Security cameras have become extremely cheap, and it’s economically quite feasible for a homeowner to have a really excessive-seeming number covering the entire exterior of their home or apartment.

The Issue:

As more cameras are added, more tiny security camera windows are shown. It can become overwhelming to even try to make sense of them. It should be the case that adding more cameras would improves a surveillance view, but instead it just adds more things to look at.

Proposal:

Imagine that we have a house with three cameras on the roof, positioned as shown in Figure 1.

***Fig. 1:*** *The purple arrows indicate the direction that each rooftop camera is pointed in.*

With current camera-viewing technology, the view from these cameras would be three separate rectangular windows. But what if, instead, we synthesize a 3d model out of them, and have the “live 3d view” shown in Figure 2?

***Fig. 2:*** The camera feeds are superimposed onto a 3d model of the neighborhood. Regions shown in color are displaying live video from a camera. (The black-and-white wireframe regions are not covered by any video feeds.)
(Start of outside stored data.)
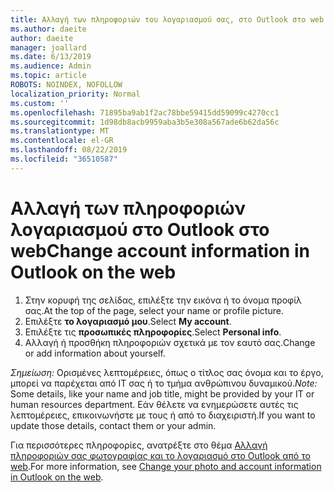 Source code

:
 ```yaml
---
title: Αλλαγή των πληροφοριών του λογαριασμού σας, στο Outlook στο web
ms.author: daeite
author: daeite
manager: joallard
ms.date: 6/13/2019
ms.audience: Admin
ms.topic: article
ROBOTS: NOINDEX, NOFOLLOW
localization_priority: Normal
ms.custom: ''
ms.openlocfilehash: 71895ba9ab1f2ac78bbe59415dd59099c4270cc1
ms.sourcegitcommit: 1d98db8acb9959aba3b5e308a567ade6b62da56c
ms.translationtype: MT
ms.contentlocale: el-GR
ms.lasthandoff: 08/22/2019
ms.locfileid: "36510587"
---
```

# <a name="change-account-information-in-outlook-on-the-web"></a><span data-ttu-id="978ec-102">Αλλαγή των πληροφοριών λογαριασμού στο Outlook στο web</span><span class="sxs-lookup"><span data-stu-id="978ec-102">Change account information in Outlook on the web</span></span>

1. <span data-ttu-id="978ec-103">Στην κορυφή της σελίδας, επιλέξτε την εικόνα ή το όνομα προφίλ σας.</span><span class="sxs-lookup"><span data-stu-id="978ec-103">At the top of the page, select your name or profile picture.</span></span>
1. <span data-ttu-id="978ec-104">Επιλέξτε **το λογαριασμό μου**.</span><span class="sxs-lookup"><span data-stu-id="978ec-104">Select **My account**.</span></span>
1. <span data-ttu-id="978ec-105">Επιλέξτε τις **προσωπικές πληροφορίες**.</span><span class="sxs-lookup"><span data-stu-id="978ec-105">Select **Personal info**.</span></span>
1. <span data-ttu-id="978ec-106">Αλλαγή ή προσθήκη πληροφοριών σχετικά με τον εαυτό σας.</span><span class="sxs-lookup"><span data-stu-id="978ec-106">Change or add information about yourself.</span></span>

<span data-ttu-id="978ec-107">*Σημείωση:* Ορισμένες λεπτομέρειες, όπως ο τίτλος σας όνομα και το έργο, μπορεί να παρέχεται από IT σας ή το τμήμα ανθρώπινου δυναμικού.</span><span class="sxs-lookup"><span data-stu-id="978ec-107">*Note:* Some details, like your name and job title, might be provided by your IT or human resources department.</span></span> <span data-ttu-id="978ec-108">Εάν θέλετε να ενημερώσετε αυτές τις λεπτομέρειες, επικοινωνήστε με τους ή από το διαχειριστή.</span><span class="sxs-lookup"><span data-stu-id="978ec-108">If you want to update those details, contact them or your admin.</span></span>

<span data-ttu-id="978ec-109">Για περισσότερες πληροφορίες, ανατρέξτε στο θέμα [Αλλαγή πληροφοριών σας φωτογραφίας και το λογαριασμό στο Outlook από το web](https://support.office.com/article/b2dbb289-851d-4bed-93c3-3e136f5659ec).</span><span class="sxs-lookup"><span data-stu-id="978ec-109">For more information, see [Change your photo and account information in Outlook on the web](https://support.office.com/article/b2dbb289-851d-4bed-93c3-3e136f5659ec).</span></span>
With such a visualization method, the user could rotate their tiny 3d house model around and easily check it for unusual happenings. Adding more cameras would now just increase the resolution of the model, rather than adding more screens to look at.

There are a couple of obvious technical issues:

First, creating the 3d model in the first place might be a bit troublesome. Generally, people won’t want to do this by hand. Perhaps it can be done automatically with LIDAR (which can be used to generate a fairly accurate—at least, to the scale of a few inches—3d model in only a few seconds).
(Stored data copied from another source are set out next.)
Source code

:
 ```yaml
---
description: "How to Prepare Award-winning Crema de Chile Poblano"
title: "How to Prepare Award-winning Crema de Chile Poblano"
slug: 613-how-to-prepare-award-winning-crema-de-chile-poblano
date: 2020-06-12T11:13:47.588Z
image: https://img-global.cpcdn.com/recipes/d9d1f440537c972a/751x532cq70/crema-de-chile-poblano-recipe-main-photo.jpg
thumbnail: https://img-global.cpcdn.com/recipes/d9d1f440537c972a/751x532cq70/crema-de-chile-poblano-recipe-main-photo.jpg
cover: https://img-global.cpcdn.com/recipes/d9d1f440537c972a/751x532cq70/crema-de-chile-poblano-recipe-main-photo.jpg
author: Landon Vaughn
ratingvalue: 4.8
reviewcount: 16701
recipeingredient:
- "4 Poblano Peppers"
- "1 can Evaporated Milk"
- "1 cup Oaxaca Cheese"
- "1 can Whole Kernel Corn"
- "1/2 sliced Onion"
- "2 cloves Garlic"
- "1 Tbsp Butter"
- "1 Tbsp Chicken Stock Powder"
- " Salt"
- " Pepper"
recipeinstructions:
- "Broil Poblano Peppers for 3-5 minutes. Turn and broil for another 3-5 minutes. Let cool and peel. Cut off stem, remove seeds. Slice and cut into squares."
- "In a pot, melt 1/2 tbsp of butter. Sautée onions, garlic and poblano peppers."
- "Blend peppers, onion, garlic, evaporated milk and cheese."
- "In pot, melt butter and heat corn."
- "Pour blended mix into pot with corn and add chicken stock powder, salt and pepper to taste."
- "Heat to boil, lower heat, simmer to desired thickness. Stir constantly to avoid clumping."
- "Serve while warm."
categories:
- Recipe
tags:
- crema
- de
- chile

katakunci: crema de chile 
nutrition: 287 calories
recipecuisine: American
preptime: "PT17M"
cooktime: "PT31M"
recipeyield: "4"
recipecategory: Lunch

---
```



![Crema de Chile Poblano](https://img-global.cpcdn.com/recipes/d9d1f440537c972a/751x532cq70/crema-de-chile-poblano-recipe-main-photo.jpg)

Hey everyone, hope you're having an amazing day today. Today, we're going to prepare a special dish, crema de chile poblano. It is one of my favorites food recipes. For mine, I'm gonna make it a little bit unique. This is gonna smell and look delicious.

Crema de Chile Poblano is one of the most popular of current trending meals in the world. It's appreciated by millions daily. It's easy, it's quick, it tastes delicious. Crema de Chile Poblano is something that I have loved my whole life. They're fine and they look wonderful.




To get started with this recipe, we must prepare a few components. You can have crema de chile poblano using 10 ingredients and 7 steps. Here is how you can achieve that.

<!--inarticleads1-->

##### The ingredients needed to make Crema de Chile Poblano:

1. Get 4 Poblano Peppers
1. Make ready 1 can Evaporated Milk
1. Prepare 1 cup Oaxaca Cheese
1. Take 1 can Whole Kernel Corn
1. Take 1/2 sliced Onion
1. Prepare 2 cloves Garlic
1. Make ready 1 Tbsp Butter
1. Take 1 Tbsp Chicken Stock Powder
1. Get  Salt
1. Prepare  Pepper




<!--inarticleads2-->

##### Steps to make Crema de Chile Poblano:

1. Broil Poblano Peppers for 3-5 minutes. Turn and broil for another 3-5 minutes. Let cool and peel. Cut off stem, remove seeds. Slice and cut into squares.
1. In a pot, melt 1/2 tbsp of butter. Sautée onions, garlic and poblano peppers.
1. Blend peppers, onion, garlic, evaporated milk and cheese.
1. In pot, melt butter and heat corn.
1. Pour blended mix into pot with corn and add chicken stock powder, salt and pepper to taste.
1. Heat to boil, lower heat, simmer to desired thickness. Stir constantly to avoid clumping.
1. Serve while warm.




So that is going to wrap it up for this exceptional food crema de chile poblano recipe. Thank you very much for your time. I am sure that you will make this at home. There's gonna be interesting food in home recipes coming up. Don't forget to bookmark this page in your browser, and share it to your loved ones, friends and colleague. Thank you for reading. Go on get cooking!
Second, if the 3d model is fixed and unchanging, then we have a problem: suppose a person is walking across the yard: we would want to see them as a three-dimensional object, but they’d actually show up as some weird moving slug-like smear on the existing flat grass (since the person doesn’t have a 3d model). This issue can probably also be solved by LIDAR: the person would show up as a person-shaped three-dimensional blob with a video feed superimposed on it. (A user could always view the “regular” video if they wanted to see details.

Conclusion:

This should hasten the implementation of the 1984-esque dystopian totalitarian nightmare state that we have always dreamed of!

PROS: Might legitimately be a cool way to intuitively monitor a large area. For example, security guards at a large public building could observe a tiny “live diorama” of the building instead of having to somehow maintain their attention on 30 different video feeds.
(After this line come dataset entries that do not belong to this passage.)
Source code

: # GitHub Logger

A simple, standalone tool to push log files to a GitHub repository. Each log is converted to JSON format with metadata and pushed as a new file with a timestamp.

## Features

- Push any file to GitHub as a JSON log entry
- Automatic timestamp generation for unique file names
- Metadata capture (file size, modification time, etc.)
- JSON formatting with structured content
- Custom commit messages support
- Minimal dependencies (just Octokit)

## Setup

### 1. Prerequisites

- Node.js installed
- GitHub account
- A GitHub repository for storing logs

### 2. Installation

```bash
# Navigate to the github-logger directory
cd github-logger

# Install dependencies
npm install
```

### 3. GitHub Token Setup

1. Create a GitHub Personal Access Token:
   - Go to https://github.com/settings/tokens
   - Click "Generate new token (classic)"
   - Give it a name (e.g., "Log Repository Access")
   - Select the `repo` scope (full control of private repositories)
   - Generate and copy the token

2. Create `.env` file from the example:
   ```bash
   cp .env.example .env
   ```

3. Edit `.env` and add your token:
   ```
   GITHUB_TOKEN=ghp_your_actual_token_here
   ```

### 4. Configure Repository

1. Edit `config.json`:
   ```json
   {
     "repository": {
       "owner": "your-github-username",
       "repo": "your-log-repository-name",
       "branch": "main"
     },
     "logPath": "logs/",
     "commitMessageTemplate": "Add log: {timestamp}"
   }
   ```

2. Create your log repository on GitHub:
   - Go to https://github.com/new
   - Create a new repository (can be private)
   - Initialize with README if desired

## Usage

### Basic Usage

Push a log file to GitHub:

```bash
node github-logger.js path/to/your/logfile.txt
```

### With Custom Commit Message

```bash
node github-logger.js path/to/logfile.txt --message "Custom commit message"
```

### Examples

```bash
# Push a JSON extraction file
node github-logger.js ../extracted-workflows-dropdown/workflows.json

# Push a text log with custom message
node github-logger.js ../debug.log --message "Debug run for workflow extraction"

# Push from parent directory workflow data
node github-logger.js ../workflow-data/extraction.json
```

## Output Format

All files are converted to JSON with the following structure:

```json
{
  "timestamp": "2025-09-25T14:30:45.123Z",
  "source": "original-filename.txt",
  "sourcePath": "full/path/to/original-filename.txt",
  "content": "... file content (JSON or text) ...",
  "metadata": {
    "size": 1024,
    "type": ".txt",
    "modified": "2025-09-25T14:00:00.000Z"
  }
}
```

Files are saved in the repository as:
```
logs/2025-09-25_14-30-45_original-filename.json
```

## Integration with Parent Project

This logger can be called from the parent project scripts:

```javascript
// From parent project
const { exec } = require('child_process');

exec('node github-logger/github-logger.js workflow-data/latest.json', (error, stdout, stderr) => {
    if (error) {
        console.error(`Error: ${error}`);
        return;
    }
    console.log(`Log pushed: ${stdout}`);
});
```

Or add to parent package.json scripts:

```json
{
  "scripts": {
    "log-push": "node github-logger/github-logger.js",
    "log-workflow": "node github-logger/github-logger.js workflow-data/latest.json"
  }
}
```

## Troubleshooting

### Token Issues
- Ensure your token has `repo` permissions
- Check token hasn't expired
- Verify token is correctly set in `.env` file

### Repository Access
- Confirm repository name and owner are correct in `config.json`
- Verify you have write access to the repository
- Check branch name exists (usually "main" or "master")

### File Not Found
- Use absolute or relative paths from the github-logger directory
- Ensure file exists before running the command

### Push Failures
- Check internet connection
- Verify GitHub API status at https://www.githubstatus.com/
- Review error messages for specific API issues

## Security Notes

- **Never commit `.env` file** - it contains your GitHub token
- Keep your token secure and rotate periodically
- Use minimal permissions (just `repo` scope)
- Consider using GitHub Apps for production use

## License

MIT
CONS: Moving objects would probably tend to always be weird 3d blobs. Users might have to always check the video feeds anyway upon seeing motion. It’s also possible that a user might monitor the 3d model feed in such a way that while the camera can see something, the user cannot (imagine there’s someone sneaking on the other side of the fence in the view in Figure 2: the camera can see that person, but the fence blocks our view, unless we rotate the model).